I would say that, generally speaking, exceptions "increase" the overall "performance" of your system!

In your sample, anyway, it is better to use File.Exists...

Lorenzo
I think I agree, although if I do that I risk to get in to a race condition, but for my purposes it is alright. why do you think it is better to use File.Exists?
akonsu
The race condition only happens if these files are being deleted and recreated rapidly, right?
Jared Updike
@Jared Updike: Exactly what I was writing :)
Lorenzo
@akonsu: Simply because, as somebody else already pointed out, checking if a file exist is not an exceptional situation...
Lorenzo
@Jared Updike: The race condition doesn't have to do with *rapid* creation or deletion. *Concurrency* is the problem, i.e. a single concurrent IO operation by another process or some user interaction such as disconnecting a device are sufficient to trigger the race condition.
0xA3
@Lorenzo: I disagree. If you get your filename from a GUI File Selector, then a missing file is an exceptional circumstance that should almost never happen unless something smirky is happening.
Lie Ryan
+7  A: 

Is this behavior truly exceptional? If it is expected, you should be testing with an if statement, and not using exceptions at all. Performance isn't the only issue with this solution and from the sound of what you are trying to do, performance should not be an issue. Therefore, style and a good approach should be the items of concern with this solution.

So, to summarize, since you expect some tests to fail, do use the File.Exists to check instead of catching exceptions after the fact. You should still catch other exceptions that can occur, of course.

Michael Goldshteyn
An IO exception is what Eric Lippert calls an [exogenous exception](http://blogs.msdn.com/b/ericlippert/archive/2008/09/10/vexing-exceptions.aspx). It definitely should be handled. But I agree with you that the check should be introduced depending on whether non-existance of the file is something that is expected with regular program execution.
0xA3
He needs to catch and handle the exceptions anyways. For one because Exists creates a race condition(and thus makes the code harder to understand) and there are other ways for File.OpenRead to fail.
CodeInChaos
Very good answer, except for thinking that `File.Exists` is a good substitute for `File.TryOpenRead`. It's not the same, it doesn't solve the problem, so don't use it.
Ben Voigt
@0xA3: Nice link. I find myself a quite peeved that there isn't a useful exception hierarchy to distinguish CPU-on-fire exceptions from others, and that there aren't more "try" methods available for things like FileOpen that are apt to fail. I don't like using a blanket "catch" for stuff that can go wrong opening a file, but what realistic alternative is there? In vb.net it's possible with a little kludge to catch all but a few types of exceptions (in C# the closest one can come I think is catch the dangerous ones and rethrow). Any thoughts?
supercat
@supercat: As I already mentioned in another comment, a Try* method for IO related stuff would not make sense at all. With `File.OpenRead` you would basically have to take care of the exceptions mentioned in http://msdn.microsoft.com/en-us/library/system.io.file.openread.aspx. What you ask for seems to be something like checked exceptions which is not supported by C# and a topic that is more than controversial.
0xA3
@0xA3: So should every code that wants to open a file have an explicit catch for those seven exceptions? Wouldn't it make more sense to have a TryOpenRead which will return false and (possibly returning a non-thrown exception as a Ref parameter) if one of those normal exceptions happens, while throwing any evil exceptions that occur?
supercat
+10  A: 

No, don't. If you use File.Exists, you introduce concurrency problem. If you wrote this code:

if file exists then 
    open file

then if another program deleted your file between when you checked File.Exists and before you actually open the file, then the program will still throw exception.

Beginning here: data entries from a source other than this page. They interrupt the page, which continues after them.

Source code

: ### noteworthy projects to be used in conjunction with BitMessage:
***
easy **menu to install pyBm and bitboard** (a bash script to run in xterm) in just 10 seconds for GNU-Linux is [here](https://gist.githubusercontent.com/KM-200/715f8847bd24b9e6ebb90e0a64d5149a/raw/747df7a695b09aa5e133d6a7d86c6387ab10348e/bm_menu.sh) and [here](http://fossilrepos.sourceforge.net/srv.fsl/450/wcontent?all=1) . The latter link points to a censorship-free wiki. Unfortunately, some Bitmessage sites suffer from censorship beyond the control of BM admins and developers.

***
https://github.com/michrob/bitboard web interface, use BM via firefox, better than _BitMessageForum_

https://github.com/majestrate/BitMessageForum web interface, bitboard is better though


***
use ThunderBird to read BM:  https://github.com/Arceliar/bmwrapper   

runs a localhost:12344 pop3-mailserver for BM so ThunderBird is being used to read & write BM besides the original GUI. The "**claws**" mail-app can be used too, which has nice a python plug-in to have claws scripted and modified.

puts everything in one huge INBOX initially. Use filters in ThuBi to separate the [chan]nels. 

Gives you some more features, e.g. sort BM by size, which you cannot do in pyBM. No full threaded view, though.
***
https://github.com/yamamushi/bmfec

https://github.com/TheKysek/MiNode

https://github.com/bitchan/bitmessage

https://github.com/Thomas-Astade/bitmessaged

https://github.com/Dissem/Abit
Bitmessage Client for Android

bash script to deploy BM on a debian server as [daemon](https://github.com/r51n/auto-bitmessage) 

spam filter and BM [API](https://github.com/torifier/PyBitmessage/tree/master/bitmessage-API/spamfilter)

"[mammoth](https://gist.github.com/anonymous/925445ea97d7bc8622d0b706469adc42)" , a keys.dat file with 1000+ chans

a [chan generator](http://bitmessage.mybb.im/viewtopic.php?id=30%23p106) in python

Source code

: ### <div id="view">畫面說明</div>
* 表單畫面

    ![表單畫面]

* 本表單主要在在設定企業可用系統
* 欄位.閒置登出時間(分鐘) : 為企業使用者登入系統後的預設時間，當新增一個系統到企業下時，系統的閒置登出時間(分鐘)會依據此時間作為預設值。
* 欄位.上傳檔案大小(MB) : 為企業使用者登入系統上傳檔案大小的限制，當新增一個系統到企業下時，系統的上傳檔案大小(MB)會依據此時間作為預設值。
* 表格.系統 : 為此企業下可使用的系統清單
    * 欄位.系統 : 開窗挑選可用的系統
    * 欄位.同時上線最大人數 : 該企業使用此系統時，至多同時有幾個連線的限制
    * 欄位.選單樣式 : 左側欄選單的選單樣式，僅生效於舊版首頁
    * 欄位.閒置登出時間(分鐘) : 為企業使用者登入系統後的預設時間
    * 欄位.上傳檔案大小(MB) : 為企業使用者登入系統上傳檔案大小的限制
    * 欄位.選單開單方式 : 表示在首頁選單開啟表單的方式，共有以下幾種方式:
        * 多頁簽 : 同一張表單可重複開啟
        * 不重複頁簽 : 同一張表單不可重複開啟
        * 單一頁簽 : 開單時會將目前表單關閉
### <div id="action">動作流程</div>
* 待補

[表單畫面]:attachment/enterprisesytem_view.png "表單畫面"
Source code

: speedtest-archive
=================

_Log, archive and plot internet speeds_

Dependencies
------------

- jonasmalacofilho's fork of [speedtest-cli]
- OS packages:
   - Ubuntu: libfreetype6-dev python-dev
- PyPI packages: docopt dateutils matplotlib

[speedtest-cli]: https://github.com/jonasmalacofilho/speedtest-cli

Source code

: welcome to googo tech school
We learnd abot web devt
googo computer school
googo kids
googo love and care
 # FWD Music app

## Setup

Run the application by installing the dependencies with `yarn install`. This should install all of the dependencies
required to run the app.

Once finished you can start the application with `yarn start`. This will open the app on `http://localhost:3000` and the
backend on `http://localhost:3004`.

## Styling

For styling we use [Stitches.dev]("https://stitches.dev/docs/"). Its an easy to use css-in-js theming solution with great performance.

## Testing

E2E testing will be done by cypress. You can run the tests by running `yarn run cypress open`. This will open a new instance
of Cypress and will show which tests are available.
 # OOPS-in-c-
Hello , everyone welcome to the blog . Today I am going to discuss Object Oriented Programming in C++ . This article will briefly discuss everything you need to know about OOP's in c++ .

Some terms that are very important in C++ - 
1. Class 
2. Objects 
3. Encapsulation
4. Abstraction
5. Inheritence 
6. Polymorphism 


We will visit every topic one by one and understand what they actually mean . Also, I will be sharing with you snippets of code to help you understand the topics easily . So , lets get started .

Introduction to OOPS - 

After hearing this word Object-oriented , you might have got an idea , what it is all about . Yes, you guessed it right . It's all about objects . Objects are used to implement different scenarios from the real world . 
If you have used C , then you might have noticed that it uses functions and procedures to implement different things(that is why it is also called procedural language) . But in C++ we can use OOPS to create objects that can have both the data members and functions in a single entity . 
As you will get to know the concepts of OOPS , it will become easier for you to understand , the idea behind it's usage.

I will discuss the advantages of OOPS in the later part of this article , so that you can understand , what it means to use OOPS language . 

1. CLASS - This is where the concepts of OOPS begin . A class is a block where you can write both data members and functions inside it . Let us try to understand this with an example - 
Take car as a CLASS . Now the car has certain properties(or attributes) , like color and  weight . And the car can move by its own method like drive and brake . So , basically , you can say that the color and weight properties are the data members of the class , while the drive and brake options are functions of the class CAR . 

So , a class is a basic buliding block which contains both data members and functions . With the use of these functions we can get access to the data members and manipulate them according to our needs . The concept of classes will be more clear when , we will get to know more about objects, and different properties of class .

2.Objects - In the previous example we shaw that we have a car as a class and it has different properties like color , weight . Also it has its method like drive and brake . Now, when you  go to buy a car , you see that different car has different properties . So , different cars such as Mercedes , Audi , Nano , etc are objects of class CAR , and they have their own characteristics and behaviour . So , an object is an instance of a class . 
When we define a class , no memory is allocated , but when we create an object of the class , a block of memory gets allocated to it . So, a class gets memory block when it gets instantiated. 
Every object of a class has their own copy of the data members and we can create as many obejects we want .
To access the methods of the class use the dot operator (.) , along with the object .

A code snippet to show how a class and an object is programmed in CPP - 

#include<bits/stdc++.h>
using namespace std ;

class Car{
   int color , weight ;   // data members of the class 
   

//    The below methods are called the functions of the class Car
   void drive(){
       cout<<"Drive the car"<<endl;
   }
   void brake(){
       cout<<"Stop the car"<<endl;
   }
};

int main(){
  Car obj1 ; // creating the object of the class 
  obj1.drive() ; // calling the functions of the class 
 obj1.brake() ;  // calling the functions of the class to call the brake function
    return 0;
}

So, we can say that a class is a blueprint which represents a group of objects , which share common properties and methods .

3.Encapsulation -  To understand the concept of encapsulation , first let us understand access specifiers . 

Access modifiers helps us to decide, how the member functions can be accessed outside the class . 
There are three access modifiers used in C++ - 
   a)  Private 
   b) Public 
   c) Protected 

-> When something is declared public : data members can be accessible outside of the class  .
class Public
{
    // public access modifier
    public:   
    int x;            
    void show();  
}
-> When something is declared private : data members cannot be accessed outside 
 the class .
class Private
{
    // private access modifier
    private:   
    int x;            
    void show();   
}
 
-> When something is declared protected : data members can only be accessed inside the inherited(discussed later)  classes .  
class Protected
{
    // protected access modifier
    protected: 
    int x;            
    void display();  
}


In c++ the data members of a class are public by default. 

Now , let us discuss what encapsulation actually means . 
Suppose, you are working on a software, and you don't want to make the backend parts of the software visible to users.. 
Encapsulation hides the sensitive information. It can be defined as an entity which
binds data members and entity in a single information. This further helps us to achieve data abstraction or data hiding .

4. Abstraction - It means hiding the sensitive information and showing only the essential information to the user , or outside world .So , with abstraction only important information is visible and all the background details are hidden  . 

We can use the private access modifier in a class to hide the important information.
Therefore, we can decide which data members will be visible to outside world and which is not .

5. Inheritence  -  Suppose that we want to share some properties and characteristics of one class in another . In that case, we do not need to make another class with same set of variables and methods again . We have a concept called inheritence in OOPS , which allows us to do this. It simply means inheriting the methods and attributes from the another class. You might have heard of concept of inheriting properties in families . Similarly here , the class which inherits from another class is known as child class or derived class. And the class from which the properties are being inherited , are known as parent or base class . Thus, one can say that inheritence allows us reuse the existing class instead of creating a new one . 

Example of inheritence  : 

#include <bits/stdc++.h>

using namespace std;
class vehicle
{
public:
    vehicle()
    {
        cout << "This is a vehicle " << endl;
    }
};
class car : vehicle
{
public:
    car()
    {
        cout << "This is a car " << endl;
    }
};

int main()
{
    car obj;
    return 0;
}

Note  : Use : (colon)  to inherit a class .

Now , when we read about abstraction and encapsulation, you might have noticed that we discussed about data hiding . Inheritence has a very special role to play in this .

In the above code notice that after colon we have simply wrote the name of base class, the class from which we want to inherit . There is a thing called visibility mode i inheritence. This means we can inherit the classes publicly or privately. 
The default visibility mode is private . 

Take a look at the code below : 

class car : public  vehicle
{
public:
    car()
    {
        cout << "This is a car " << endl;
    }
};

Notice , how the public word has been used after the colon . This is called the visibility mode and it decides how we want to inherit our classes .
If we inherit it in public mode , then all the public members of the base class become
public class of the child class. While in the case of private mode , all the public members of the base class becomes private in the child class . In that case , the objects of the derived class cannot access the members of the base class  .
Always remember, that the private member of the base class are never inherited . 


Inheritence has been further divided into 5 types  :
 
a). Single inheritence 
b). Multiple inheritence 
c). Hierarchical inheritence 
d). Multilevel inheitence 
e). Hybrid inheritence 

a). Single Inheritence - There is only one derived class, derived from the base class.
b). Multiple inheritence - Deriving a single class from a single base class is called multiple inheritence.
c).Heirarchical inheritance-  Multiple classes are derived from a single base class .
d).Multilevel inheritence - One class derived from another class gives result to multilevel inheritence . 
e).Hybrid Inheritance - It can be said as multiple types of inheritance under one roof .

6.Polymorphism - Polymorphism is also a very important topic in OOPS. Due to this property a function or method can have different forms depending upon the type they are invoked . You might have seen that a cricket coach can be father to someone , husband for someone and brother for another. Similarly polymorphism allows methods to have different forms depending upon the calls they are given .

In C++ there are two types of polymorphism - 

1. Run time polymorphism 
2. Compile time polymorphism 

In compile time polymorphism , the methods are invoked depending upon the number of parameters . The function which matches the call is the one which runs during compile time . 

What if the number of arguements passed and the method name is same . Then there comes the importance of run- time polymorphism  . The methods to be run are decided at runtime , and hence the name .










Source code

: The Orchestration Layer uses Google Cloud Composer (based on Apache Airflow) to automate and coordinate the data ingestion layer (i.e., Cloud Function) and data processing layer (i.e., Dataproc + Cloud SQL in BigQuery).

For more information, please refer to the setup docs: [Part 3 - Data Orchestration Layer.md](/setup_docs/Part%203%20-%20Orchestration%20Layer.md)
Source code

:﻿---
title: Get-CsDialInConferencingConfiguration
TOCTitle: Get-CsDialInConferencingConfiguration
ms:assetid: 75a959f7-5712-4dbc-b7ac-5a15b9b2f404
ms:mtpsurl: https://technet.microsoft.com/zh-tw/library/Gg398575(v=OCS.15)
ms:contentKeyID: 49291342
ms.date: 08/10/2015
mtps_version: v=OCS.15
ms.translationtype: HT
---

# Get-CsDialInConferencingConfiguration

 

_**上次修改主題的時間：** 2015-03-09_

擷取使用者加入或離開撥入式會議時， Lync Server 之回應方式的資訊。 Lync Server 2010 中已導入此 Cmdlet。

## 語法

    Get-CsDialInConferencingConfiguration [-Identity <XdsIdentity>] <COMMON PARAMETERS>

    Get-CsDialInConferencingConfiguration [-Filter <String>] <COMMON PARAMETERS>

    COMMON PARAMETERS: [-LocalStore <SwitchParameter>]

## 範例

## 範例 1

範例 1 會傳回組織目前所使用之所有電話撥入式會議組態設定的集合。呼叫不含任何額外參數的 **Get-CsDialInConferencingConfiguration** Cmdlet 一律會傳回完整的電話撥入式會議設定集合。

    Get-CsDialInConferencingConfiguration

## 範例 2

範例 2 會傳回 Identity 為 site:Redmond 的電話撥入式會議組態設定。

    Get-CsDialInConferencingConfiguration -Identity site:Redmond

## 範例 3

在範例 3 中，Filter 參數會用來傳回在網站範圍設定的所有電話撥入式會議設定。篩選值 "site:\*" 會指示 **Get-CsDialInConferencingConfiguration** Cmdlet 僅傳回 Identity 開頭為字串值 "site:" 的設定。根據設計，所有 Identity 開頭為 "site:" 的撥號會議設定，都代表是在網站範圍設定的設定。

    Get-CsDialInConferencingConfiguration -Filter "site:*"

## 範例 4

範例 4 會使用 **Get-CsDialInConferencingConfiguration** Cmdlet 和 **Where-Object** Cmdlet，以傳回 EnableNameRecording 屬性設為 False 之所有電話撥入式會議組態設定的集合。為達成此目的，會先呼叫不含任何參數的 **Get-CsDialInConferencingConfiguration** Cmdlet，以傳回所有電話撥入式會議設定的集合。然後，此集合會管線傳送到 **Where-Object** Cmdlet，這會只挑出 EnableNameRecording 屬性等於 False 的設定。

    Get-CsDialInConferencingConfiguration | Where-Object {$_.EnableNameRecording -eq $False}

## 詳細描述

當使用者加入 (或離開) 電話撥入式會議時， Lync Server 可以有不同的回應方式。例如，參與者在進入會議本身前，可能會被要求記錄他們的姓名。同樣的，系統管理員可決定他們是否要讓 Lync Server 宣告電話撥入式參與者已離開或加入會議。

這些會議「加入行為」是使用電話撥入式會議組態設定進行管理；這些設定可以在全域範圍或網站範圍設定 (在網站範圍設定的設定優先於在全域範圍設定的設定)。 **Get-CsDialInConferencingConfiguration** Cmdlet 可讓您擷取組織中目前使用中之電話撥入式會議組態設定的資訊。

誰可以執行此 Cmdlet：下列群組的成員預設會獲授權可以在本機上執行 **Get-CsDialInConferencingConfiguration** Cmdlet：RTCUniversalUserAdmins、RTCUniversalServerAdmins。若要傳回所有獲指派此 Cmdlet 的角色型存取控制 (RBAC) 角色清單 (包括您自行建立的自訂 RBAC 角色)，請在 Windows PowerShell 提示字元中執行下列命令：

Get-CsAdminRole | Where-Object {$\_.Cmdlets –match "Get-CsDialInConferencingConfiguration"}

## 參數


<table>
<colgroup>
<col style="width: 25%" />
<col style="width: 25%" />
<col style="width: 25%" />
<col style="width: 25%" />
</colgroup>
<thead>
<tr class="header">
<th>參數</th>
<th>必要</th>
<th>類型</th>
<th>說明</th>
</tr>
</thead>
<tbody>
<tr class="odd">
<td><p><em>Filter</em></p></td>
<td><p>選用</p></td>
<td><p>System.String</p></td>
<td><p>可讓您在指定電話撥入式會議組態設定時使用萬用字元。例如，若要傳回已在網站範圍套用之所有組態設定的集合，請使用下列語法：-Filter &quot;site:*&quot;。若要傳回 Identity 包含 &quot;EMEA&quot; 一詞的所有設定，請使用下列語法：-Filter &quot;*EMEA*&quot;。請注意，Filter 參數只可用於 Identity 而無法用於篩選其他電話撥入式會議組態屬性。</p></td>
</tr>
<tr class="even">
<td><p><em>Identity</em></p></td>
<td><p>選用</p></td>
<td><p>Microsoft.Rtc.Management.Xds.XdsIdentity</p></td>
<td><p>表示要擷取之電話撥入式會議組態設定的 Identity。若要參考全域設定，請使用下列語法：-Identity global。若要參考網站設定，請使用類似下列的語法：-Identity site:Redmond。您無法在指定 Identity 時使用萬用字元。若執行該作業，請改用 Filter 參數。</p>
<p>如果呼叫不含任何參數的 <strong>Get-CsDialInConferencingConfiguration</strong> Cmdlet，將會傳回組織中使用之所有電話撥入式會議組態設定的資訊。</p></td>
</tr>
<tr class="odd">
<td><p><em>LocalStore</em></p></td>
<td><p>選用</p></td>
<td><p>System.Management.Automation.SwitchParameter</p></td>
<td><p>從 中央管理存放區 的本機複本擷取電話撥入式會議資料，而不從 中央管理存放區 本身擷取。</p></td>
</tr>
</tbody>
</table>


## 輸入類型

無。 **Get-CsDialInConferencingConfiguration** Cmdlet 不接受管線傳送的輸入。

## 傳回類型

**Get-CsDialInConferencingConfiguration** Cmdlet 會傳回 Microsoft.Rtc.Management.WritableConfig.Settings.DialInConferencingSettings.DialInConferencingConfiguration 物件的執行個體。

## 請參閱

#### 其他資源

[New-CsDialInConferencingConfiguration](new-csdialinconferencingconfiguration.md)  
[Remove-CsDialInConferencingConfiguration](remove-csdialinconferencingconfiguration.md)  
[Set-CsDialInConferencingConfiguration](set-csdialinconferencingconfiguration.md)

Second, even if a file exists, that does not mean you can actually open the file, you might not have the permission to open the file, or the file might be a read-only filesystem so you can't open in write mode, etc.

File I/O is much, much more expensive than exception, there is no need to worry about the performance of exceptions.

EDIT: Benchmarking Exception vs Exists in Python under Linux

import timeit
setup = 'import random, os'

s = '''
try:
    open('does not exist_%s.txt' % random.randint(0, 10000)).read()
except Exception:
    pass
'''
byException = timeit.Timer(stmt=s, setup=setup).timeit(1000000)

s = '''
fn = 'does not exists_%s.txt' % random.randint(0, 10000)
if os.path.exists(fn):
    open(fn).read()
'''
byExists = timeit.Timer(stmt=s, setup=setup).timeit(1000000)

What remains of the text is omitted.